SOURCE MATERIAL
++++++++
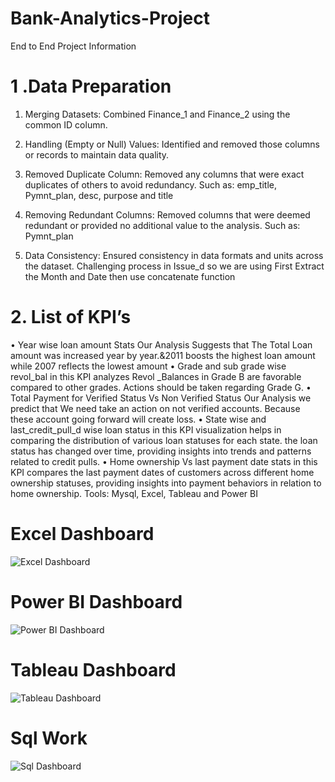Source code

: # Bank-Analytics-Project
End to End Project Information

# 1 .Data Preparation

1. Merging Datasets: Combined Finance_1 and Finance_2 using the common ID column.
   
2. Handling (Empty or Null) Values: Identified and removed those columns or records to maintain data quality.
   
3. Removed Duplicate Column: Removed any columns that were exact duplicates of others to avoid redundancy.
   Such as: emp_title, Pymnt_plan, desc, purpose and title
   
4. Removing Redundant Columns: Removed columns that were deemed redundant or provided no additional value to the analysis.
   Such as: Pymnt_plan

5. Data Consistency: Ensured consistency in data formats and units across the dataset.
Challenging process in Issue_d so we are using First Extract the Month and Date then use concatenate function

# 2. List of KPI’s
•	Year wise loan amount Stats Our Analysis Suggests that The Total Loan amount was increased year by year.&2011 boosts the highest loan amount while 2007 reflects the lowest amount
•	Grade and sub grade wise revol_bal in this KPI analyzes Revol _Balances in Grade B are favorable compared to other grades. Actions should be taken regarding Grade G.
•	Total Payment for Verified Status Vs Non Verified Status Our Analysis we predict that We need take an action on not verified accounts. Because these account going forward will create loss.
•	State wise and last_credit_pull_d wise loan status in this KPI visualization helps in comparing the distribution of various loan statuses for each state. the loan status has changed over time, providing insights into trends and patterns related to credit pulls.
•	Home ownership Vs last payment date stats in this KPI compares the last payment dates of customers across different home ownership statuses, providing insights into payment behaviors in relation to home ownership.
Tools: Mysql, Excel, Tableau and Power BI

# Excel Dashboard
![Excel Dashboard](https://github.com/user-attachments/assets/5953c86a-e4b0-4db7-a211-26fc342435a8)

# Power BI Dashboard
![Power BI Dashboard](https://github.com/user-attachments/assets/d8f4cae2-b67c-454b-adf8-f713398c87ab)


# Tableau Dashboard
![Tableau Dashboard](https://github.com/user-attachments/assets/1d6b4f75-b5e6-4ade-941c-a8ffa16812b0)

# Sql Work 
![Sql Dashboard](https://github.com/user-attachments/assets/6e089aa4-4c12-48bc-a236-369a45b53411)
++++++++
ACTIVITY
Please reproduce every entry above exactly, but leave out the pictures.

OUTPUT OF THE EXERCISE
Source code

: # Bank-Analytics-Project
End to End Project Information

# 1 .Data Preparation

1. Merging Datasets: Combined Finance_1 and Finance_2 using the common ID column.
   
2. Handling (Empty or Null) Values: Identified and removed those columns or records to maintain data quality.
   
3. Removed Duplicate Column: Removed any columns that were exact duplicates of others to avoid redundancy.
   Such as: emp_title, Pymnt_plan, desc, purpose and title
   
4. Removing Redundant Columns: Removed columns that were deemed redundant or provided no additional value to the analysis.
   Such as: Pymnt_plan

5. Data Consistency: Ensured consistency in data formats and units across the dataset.
Challenging process in Issue_d so we are using First Extract the Month and Date then use concatenate function

# 2. List of KPI’s
•	Year wise loan amount Stats Our Analysis Suggests that The Total Loan amount was increased year by year.&2011 boosts the highest loan amount while 2007 reflects the lowest amount
•	Grade and sub grade wise revol_bal in this KPI analyzes Revol _Balances in Grade B are favorable compared to other grades. Actions should be taken regarding Grade G.
•	Total Payment for Verified Status Vs Non Verified Status Our Analysis we predict that We need take an action on not verified accounts. Because these account going forward will create loss.
•	State wise and last_credit_pull_d wise loan status in this KPI visualization helps in comparing the distribution of various loan statuses for each state. the loan status has changed over time, providing insights into trends and patterns related to credit pulls.
•	Home ownership Vs last payment date stats in this KPI compares the last payment dates of customers across different home ownership statuses, providing insights into payment behaviors in relation to home ownership.
Tools: Mysql, Excel, Tableau and Power BI

# Excel Dashboard
![Excel Dashboard](https://github.com/user-attachments/assets/5953c86a-e4b0-4db7-a211-26fc342435a8)

# Power BI Dashboard
![Power BI Dashboard](https://github.com/user-attachments/assets/d8f4cae2-b67c-454b-adf8-f713398c87ab)


# Tableau Dashboard
![Tableau Dashboard](https://github.com/user-attachments/assets/1d6b4f75-b5e6-4ade-941c-a8ffa16812b0)

# Sql Work 
![Sql Dashboard](https://github.com/user-attachments/assets/6e089aa4-4c12-48bc-a236-369a45b53411)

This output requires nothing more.